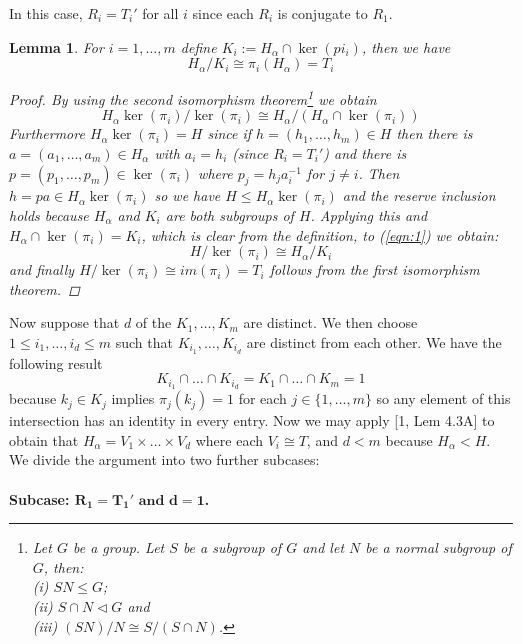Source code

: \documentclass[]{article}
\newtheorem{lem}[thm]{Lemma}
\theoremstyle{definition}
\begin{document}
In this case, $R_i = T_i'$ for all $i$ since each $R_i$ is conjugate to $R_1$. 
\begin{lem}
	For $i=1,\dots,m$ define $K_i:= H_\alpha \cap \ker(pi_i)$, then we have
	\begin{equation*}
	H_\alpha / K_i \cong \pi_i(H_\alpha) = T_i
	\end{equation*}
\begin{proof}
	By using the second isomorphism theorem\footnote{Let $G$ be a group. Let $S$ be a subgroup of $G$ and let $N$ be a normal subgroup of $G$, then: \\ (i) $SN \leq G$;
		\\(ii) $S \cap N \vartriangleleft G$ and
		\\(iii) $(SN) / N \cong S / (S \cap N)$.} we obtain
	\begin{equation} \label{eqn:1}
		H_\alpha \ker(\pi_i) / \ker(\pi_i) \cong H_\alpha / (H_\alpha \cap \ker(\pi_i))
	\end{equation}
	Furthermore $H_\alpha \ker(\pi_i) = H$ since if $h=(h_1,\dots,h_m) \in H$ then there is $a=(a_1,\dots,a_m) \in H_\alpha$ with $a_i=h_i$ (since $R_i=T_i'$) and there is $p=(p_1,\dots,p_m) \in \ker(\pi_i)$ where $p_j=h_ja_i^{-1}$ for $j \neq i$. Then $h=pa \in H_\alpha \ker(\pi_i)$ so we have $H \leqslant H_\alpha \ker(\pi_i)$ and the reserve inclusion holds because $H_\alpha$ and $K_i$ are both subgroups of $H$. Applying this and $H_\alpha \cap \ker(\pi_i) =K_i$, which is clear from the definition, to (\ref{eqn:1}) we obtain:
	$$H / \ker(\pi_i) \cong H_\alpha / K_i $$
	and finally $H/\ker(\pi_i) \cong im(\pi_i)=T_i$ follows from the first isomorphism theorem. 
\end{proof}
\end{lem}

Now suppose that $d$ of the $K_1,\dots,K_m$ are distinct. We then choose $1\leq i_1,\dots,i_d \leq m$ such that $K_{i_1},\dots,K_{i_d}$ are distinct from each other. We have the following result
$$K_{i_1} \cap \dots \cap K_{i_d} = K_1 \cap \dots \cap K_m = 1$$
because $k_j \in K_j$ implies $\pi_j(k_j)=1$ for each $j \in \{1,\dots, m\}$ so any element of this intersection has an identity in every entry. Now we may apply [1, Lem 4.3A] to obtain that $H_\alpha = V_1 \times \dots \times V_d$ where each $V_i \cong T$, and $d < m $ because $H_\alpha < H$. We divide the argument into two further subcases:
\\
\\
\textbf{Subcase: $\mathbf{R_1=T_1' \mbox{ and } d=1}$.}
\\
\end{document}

—————

__BRIEF__: Return every entry above exactly as written, with no pictures included.

__ANSWER TO THIS PROBLEM__:
Source code

: \documentclass[]{article}
\newtheorem{lem}[thm]{Lemma}
\theoremstyle{definition}
\begin{document}
In this case, $R_i = T_i'$ for all $i$ since each $R_i$ is conjugate to $R_1$. 
\begin{lem}
	For $i=1,\dots,m$ define $K_i:= H_\alpha \cap \ker(pi_i)$, then we have
	\begin{equation*}
	H_\alpha / K_i \cong \pi_i(H_\alpha) = T_i
	\end{equation*}
\begin{proof}
	By using the second isomorphism theorem\footnote{Let $G$ be a group. Let $S$ be a subgroup of $G$ and let $N$ be a normal subgroup of $G$, then: \\ (i) $SN \leq G$;
		\\(ii) $S \cap N \vartriangleleft G$ and
		\\(iii) $(SN) / N \cong S / (S \cap N)$.} we obtain
	\begin{equation} \label{eqn:1}
		H_\alpha \ker(\pi_i) / \ker(\pi_i) \cong H_\alpha / (H_\alpha \cap \ker(\pi_i))
	\end{equation}
	Furthermore $H_\alpha \ker(\pi_i) = H$ since if $h=(h_1,\dots,h_m) \in H$ then there is $a=(a_1,\dots,a_m) \in H_\alpha$ with $a_i=h_i$ (since $R_i=T_i'$) and there is $p=(p_1,\dots,p_m) \in \ker(\pi_i)$ where $p_j=h_ja_i^{-1}$ for $j \neq i$. Then $h=pa \in H_\alpha \ker(\pi_i)$ so we have $H \leqslant H_\alpha \ker(\pi_i)$ and the reserve inclusion holds because $H_\alpha$ and $K_i$ are both subgroups of $H$. Applying this and $H_\alpha \cap \ker(\pi_i) =K_i$, which is clear from the definition, to (\ref{eqn:1}) we obtain:
	$$H / \ker(\pi_i) \cong H_\alpha / K_i $$
	and finally $H/\ker(\pi_i) \cong im(\pi_i)=T_i$ follows from the first isomorphism theorem. 
\end{proof}
\end{lem}

Now suppose that $d$ of the $K_1,\dots,K_m$ are distinct. We then choose $1\leq i_1,\dots,i_d \leq m$ such that $K_{i_1},\dots,K_{i_d}$ are distinct from each other. We have the following result
$$K_{i_1} \cap \dots \cap K_{i_d} = K_1 \cap \dots \cap K_m = 1$$
because $k_j \in K_j$ implies $\pi_j(k_j)=1$ for each $j \in \{1,\dots, m\}$ so any element of this intersection has an identity in every entry. Now we may apply [1, Lem 4.3A] to obtain that $H_\alpha = V_1 \times \dots \times V_d$ where each $V_i \cong T$, and $d < m $ because $H_\alpha < H$. We divide the argument into two further subcases:
\\
\\
\textbf{Subcase: $\mathbf{R_1=T_1' \mbox{ and } d=1}$.}
\\
\end{document}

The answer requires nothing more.